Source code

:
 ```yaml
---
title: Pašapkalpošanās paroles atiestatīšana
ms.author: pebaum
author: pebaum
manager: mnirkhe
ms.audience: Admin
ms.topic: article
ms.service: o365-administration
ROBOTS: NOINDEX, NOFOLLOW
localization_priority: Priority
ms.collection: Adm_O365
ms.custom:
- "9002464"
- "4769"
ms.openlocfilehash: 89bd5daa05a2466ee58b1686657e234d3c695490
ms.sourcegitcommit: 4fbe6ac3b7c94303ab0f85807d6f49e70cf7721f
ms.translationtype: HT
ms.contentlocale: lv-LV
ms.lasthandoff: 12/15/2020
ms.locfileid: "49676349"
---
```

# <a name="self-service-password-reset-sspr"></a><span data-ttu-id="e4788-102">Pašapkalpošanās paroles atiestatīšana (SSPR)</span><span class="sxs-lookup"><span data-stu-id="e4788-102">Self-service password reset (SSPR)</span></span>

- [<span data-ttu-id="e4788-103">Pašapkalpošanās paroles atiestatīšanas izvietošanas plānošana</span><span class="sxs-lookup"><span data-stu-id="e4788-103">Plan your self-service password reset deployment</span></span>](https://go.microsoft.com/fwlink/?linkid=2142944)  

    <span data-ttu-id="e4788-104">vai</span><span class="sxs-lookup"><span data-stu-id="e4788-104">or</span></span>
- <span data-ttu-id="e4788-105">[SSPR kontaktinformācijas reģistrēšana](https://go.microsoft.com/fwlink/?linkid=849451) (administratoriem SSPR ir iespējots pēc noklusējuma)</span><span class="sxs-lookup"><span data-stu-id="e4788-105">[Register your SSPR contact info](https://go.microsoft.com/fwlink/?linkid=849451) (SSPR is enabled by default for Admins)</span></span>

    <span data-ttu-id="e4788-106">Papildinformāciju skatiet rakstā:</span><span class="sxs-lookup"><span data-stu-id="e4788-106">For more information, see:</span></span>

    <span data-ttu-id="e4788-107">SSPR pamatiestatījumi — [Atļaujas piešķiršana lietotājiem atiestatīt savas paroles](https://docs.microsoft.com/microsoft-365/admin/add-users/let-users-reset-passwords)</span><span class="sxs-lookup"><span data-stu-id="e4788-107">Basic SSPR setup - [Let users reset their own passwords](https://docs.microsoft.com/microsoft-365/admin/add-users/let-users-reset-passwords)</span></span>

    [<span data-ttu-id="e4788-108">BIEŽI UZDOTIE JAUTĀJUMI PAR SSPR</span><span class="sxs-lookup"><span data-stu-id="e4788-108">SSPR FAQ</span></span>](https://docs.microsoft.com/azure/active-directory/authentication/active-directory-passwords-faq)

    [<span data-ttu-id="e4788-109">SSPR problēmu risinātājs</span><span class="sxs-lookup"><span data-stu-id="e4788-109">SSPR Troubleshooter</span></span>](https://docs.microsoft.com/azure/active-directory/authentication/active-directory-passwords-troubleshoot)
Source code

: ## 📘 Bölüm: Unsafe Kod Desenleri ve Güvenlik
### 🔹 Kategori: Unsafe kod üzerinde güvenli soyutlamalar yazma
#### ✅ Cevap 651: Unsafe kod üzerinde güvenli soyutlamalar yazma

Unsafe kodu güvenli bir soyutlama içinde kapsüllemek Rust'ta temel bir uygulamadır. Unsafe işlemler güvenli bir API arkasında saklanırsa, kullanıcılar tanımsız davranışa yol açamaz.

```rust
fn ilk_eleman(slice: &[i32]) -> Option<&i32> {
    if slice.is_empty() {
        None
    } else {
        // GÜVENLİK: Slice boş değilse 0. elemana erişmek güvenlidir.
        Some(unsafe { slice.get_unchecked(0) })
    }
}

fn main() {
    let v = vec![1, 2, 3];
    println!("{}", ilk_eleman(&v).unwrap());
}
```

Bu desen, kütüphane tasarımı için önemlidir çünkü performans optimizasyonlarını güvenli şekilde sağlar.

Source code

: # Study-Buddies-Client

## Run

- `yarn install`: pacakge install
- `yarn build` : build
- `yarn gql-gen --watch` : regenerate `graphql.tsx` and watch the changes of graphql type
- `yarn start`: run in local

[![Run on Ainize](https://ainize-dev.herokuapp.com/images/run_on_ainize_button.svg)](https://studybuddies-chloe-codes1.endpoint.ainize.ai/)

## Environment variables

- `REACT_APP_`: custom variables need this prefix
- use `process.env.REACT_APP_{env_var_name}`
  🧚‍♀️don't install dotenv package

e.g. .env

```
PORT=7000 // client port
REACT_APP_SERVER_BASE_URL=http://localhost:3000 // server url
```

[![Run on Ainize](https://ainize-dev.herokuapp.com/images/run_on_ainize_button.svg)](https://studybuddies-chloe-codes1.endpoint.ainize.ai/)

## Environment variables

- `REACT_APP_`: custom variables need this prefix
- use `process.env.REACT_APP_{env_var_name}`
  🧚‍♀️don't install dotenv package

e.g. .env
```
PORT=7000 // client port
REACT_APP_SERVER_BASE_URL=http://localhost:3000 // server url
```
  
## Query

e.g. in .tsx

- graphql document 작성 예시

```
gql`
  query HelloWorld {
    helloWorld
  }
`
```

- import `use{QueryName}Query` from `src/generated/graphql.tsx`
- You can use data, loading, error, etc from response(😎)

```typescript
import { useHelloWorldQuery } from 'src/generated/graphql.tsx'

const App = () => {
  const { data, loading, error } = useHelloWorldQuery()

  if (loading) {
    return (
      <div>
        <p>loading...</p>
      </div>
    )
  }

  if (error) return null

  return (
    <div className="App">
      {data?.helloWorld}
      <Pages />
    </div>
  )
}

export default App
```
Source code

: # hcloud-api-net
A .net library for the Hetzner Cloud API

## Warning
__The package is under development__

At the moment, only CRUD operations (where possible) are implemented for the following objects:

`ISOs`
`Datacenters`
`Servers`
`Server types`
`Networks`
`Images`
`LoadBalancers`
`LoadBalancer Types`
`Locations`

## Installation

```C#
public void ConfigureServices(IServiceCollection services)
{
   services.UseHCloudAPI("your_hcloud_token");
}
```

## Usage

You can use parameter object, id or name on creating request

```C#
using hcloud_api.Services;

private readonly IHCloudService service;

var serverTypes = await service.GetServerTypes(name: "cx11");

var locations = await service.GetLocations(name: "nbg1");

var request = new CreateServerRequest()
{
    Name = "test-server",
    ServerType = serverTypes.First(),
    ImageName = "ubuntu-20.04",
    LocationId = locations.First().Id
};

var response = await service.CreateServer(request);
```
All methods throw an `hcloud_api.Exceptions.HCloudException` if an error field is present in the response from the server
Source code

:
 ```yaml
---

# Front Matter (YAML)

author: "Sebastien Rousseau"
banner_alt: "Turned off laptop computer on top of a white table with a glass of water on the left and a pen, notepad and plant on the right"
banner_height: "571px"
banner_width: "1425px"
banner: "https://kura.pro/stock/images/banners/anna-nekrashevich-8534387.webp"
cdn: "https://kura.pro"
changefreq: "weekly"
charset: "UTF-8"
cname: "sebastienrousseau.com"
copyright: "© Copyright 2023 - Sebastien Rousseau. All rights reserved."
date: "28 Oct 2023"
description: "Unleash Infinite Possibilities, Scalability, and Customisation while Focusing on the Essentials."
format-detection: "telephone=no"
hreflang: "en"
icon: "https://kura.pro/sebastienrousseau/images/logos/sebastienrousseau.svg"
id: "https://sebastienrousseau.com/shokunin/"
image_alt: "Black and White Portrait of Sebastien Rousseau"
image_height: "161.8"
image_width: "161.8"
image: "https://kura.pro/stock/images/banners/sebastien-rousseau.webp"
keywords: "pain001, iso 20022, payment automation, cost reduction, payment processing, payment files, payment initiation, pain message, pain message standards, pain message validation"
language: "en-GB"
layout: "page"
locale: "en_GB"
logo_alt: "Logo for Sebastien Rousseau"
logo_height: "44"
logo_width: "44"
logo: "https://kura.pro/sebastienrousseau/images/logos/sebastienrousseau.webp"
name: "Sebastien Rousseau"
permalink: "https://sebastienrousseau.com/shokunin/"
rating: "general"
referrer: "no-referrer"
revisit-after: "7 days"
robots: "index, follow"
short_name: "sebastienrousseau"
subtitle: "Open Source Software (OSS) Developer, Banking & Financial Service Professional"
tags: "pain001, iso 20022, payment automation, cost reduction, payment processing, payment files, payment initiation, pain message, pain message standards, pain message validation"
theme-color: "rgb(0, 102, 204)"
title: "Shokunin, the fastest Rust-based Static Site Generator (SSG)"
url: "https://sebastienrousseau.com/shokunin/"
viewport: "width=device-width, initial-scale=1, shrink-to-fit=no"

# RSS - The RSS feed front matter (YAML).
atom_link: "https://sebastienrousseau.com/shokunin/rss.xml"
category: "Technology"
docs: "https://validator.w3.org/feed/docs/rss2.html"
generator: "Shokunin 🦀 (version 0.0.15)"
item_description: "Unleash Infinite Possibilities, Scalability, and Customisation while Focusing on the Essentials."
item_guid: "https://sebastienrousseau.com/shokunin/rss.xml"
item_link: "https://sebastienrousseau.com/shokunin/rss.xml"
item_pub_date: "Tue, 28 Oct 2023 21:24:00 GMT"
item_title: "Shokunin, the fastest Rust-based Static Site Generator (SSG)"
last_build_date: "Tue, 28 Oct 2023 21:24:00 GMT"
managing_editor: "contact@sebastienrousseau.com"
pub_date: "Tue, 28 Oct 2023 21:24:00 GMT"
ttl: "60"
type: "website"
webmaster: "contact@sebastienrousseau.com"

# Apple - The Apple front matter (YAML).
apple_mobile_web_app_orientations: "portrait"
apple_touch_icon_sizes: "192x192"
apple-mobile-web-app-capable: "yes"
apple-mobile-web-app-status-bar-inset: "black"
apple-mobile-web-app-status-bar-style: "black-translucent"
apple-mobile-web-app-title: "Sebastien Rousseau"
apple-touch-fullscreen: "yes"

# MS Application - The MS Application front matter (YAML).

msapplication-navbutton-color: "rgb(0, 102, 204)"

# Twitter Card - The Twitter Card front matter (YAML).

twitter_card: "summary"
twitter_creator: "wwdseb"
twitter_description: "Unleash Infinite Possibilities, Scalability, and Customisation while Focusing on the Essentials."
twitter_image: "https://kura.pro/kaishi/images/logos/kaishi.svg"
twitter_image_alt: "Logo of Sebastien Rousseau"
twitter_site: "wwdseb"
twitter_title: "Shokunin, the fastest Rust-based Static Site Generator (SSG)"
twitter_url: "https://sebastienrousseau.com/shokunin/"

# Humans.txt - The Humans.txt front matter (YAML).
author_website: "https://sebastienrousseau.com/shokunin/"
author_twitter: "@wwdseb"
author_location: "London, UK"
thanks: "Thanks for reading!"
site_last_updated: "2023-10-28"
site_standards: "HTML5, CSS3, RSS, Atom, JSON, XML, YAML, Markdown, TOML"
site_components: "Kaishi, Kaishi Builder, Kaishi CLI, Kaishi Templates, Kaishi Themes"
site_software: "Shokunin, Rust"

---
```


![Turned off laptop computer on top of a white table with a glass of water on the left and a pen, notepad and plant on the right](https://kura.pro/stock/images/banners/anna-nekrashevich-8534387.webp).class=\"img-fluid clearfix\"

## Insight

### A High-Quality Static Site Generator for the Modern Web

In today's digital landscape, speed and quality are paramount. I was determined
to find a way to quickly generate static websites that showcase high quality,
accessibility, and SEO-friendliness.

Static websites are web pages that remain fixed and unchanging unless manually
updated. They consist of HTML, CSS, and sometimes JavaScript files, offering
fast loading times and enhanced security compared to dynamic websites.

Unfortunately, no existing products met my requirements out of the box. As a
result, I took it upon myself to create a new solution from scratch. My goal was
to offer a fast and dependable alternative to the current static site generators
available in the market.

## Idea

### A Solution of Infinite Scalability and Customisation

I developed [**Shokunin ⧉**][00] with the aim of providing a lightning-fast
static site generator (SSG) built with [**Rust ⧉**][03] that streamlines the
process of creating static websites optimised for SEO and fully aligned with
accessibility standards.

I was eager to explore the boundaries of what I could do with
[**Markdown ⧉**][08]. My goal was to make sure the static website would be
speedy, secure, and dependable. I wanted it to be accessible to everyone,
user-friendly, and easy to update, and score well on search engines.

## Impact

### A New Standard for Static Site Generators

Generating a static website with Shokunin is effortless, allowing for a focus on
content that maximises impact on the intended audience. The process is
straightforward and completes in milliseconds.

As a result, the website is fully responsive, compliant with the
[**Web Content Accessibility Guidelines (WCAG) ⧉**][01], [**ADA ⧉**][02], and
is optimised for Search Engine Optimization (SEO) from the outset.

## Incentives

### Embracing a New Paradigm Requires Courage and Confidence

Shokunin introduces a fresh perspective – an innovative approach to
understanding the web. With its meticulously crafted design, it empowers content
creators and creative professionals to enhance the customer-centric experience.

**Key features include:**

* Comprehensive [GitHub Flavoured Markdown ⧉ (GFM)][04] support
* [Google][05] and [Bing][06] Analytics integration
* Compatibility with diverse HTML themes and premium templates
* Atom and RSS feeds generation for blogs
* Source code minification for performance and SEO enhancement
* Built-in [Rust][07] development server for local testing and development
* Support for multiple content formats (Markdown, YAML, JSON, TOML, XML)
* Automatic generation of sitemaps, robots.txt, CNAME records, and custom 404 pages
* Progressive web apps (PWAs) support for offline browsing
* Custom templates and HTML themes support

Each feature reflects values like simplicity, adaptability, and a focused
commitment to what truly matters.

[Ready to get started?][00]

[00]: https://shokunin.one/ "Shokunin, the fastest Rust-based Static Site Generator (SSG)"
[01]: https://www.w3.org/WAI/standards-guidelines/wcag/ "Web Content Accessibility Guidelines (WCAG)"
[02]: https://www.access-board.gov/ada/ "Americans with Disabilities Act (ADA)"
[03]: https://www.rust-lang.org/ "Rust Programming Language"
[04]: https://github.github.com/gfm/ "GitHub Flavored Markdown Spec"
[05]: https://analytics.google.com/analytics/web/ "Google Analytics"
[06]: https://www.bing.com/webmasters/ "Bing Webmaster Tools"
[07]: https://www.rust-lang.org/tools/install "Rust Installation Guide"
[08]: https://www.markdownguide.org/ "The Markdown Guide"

HOW TO COMPLETE THIS TASK |
Where in the entries above does the word "table" appear? Copy each line that has it.

SOLUTION TO THIS PROBLEM |
banner_alt: "Turned off laptop computer on top of a white table with a glass of water on the left and a pen, notepad and plant on the right"
![Turned off laptop computer on top of a white table with a glass of water on the left and a pen, notepad and plant on the right](https://kura.pro/stock/images/banners/anna-nekrashevich-8534387.webp).class=\"img-fluid clearfix\"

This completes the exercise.